*** Source material Section Begins ***
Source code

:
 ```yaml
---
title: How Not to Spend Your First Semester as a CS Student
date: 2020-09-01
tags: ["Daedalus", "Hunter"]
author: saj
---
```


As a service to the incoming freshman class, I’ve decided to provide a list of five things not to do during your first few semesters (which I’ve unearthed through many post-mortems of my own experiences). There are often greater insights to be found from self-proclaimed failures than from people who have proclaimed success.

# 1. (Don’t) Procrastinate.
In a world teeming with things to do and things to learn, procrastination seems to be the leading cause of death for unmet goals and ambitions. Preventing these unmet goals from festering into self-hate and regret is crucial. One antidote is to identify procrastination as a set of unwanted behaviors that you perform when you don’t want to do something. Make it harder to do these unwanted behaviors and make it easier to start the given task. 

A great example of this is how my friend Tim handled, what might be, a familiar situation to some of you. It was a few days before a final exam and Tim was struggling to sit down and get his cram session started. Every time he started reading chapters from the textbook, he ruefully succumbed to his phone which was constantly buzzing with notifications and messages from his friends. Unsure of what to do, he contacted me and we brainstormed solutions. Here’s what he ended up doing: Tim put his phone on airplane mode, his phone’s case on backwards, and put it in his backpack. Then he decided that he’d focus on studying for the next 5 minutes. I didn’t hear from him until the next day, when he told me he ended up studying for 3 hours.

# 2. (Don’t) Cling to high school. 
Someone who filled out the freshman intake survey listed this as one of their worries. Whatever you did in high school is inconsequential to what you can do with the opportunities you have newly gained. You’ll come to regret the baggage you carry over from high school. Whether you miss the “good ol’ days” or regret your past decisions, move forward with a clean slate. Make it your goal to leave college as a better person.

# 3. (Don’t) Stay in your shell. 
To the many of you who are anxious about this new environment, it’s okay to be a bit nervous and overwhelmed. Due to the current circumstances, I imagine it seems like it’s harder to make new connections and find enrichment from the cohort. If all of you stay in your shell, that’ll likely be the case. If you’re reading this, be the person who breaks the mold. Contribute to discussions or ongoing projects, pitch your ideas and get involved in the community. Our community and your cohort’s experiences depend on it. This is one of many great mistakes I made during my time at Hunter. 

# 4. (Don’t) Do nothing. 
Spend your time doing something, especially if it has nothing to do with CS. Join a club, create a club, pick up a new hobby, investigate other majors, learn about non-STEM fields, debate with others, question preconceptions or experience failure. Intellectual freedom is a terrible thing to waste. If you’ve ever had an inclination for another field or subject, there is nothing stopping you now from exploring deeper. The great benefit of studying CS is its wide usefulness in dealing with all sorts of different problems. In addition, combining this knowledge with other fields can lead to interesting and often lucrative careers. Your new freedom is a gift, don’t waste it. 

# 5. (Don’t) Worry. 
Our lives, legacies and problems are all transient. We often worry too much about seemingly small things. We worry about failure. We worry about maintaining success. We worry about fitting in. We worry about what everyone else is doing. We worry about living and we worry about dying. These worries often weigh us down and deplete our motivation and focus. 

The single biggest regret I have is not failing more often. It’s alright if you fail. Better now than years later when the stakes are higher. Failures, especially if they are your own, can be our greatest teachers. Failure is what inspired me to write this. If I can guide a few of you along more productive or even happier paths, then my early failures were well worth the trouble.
*** Source material Section Ends ***
=== Task to complete ===
Using the data above, return each line exactly as written.

=== Answer space ===
Source code

:
 ```yaml
---
title: How Not to Spend Your First Semester as a CS Student
date: 2020-09-01
tags: ["Daedalus", "Hunter"]
author: saj
---
```


As a service to the incoming freshman class, I’ve decided to provide a list of five things not to do during your first few semesters (which I’ve unearthed through many post-mortems of my own experiences). There are often greater insights to be found from self-proclaimed failures than from people who have proclaimed success.

# 1. (Don’t) Procrastinate.
In a world teeming with things to do and things to learn, procrastination seems to be the leading cause of death for unmet goals and ambitions. Preventing these unmet goals from festering into self-hate and regret is crucial. One antidote is to identify procrastination as a set of unwanted behaviors that you perform when you don’t want to do something. Make it harder to do these unwanted behaviors and make it easier to start the given task. 

A great example of this is how my friend Tim handled, what might be, a familiar situation to some of you. It was a few days before a final exam and Tim was struggling to sit down and get his cram session started. Every time he started reading chapters from the textbook, he ruefully succumbed to his phone which was constantly buzzing with notifications and messages from his friends. Unsure of what to do, he contacted me and we brainstormed solutions. Here’s what he ended up doing: Tim put his phone on airplane mode, his phone’s case on backwards, and put it in his backpack. Then he decided that he’d focus on studying for the next 5 minutes. I didn’t hear from him until the next day, when he told me he ended up studying for 3 hours.

# 2. (Don’t) Cling to high school. 
Someone who filled out the freshman intake survey listed this as one of their worries. Whatever you did in high school is inconsequential to what you can do with the opportunities you have newly gained. You’ll come to regret the baggage you carry over from high school. Whether you miss the “good ol’ days” or regret your past decisions, move forward with a clean slate. Make it your goal to leave college as a better person.

# 3. (Don’t) Stay in your shell. 
To the many of you who are anxious about this new environment, it’s okay to be a bit nervous and overwhelmed. Due to the current circumstances, I imagine it seems like it’s harder to make new connections and find enrichment from the cohort. If all of you stay in your shell, that’ll likely be the case. If you’re reading this, be the person who breaks the mold. Contribute to discussions or ongoing projects, pitch your ideas and get involved in the community. Our community and your cohort’s experiences depend on it. This is one of many great mistakes I made during my time at Hunter. 

# 4. (Don’t) Do nothing. 
Spend your time doing something, especially if it has nothing to do with CS. Join a club, create a club, pick up a new hobby, investigate other majors, learn about non-STEM fields, debate with others, question preconceptions or experience failure. Intellectual freedom is a terrible thing to waste. If you’ve ever had an inclination for another field or subject, there is nothing stopping you now from exploring deeper. The great benefit of studying CS is its wide usefulness in dealing with all sorts of different problems. In addition, combining this knowledge with other fields can lead to interesting and often lucrative careers. Your new freedom is a gift, don’t waste it. 

# 5. (Don’t) Worry. 
Our lives, legacies and problems are all transient. We often worry too much about seemingly small things. We worry about failure. We worry about maintaining success. We worry about fitting in. We worry about what everyone else is doing. We worry about living and we worry about dying. These worries often weigh us down and deplete our motivation and focus. 

The single biggest regret I have is not failing more often. It’s alright if you fail. Better now than years later when the stakes are higher. Failures, especially if they are your own, can be our greatest teachers. Failure is what inspired me to write this. If I can guide a few of you along more productive or even happier paths, then my early failures were well worth the trouble.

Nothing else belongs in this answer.